I find with B&W it's best to shoot in colour and use Photoshop to convert to B&W as you have much more control.
Using the B&W converter in CS3 or 4 you can lighten/darken not only the Red, Green and Blue channels, but also the Cyan, Magenta, and Yellow pixels in an image as the uderlying file is still colour so the colour data is available to PS. That's how I created my Avatar.
If you shoot Raw and open in 16bit you can really go to town. Use the Lasoo Tool to roughly select an area, feather lots and then pull up a Levels or Curves Adjustment Layer which will affect just the selected area. You can make clouds whispy and light or dark and 'Gothic' - total control. High key, low key or anything in between, all from the same file. This technique doesn't work too well with Jpeg as there is not enough data in the file and it soon starts to fall apart.

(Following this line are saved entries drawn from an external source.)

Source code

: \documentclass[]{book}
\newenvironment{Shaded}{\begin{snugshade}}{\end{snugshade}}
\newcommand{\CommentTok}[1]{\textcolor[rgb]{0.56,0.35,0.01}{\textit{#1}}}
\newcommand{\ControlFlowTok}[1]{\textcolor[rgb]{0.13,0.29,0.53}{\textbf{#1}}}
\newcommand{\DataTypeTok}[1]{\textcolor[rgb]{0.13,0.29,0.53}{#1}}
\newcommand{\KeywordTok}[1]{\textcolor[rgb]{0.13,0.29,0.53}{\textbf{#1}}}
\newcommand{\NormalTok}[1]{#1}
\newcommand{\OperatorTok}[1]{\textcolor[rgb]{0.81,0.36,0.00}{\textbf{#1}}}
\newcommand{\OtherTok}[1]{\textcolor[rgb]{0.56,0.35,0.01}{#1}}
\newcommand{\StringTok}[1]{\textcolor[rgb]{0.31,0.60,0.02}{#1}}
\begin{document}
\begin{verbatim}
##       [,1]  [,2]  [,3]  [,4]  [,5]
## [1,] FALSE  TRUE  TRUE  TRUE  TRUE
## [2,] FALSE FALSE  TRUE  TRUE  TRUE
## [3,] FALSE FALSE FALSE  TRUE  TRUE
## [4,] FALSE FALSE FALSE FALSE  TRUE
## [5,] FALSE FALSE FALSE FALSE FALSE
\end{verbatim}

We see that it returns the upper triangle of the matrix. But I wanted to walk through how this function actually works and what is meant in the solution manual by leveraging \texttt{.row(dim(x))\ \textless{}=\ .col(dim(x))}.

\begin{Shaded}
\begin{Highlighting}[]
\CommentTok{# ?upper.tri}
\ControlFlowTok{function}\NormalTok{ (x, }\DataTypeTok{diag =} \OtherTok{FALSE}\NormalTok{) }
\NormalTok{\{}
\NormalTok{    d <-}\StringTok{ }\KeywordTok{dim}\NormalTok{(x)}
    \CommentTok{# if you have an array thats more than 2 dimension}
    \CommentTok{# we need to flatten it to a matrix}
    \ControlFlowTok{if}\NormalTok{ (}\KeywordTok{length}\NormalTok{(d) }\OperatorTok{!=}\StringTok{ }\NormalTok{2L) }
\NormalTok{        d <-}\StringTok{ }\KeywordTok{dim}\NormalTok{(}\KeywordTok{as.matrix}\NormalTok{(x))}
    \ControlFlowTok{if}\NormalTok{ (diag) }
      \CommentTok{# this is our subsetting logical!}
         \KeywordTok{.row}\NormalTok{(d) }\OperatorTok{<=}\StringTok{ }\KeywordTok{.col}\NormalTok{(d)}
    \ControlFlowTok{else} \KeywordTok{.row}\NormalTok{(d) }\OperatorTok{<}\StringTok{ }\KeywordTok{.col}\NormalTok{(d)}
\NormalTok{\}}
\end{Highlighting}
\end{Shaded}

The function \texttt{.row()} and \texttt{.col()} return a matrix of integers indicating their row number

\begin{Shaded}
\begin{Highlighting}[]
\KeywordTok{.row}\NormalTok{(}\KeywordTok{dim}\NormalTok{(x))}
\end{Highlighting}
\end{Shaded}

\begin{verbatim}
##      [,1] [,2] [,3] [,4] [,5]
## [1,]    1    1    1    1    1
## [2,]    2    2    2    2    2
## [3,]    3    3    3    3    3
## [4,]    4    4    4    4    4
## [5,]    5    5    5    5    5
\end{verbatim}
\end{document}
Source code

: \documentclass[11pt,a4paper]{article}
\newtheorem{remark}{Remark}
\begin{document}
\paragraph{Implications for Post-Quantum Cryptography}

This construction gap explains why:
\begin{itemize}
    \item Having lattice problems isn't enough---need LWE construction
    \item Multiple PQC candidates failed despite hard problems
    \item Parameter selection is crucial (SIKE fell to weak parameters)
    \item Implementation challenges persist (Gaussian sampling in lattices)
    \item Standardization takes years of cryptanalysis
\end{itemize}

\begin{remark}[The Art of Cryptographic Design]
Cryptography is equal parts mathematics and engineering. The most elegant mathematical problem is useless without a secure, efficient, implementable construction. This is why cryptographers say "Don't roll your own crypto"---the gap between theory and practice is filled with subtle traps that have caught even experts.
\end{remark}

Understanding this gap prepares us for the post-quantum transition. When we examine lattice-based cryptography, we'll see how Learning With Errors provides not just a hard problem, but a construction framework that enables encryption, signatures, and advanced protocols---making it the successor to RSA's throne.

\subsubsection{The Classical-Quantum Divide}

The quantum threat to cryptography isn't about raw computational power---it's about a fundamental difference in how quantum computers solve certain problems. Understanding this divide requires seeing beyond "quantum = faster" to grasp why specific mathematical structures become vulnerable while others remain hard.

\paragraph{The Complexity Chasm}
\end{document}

By letting the camera choose the setting (normally they just select the Red channel) you are loosing any control to get the image YOU want. I know of at least 10 ways to convert to B&W in PS, here's a video showing 6 of them
http://www.alittlephotoshop.com/videos/2-six-ways-to-go-black-white/
There is a lot of noise in these pics, in the second picture down, look at the door panels. In the other pics Rafa has just made the background black which has removed all detail (including noise). It works well with these 'brooding' images, but it's better to avoid noise if you can.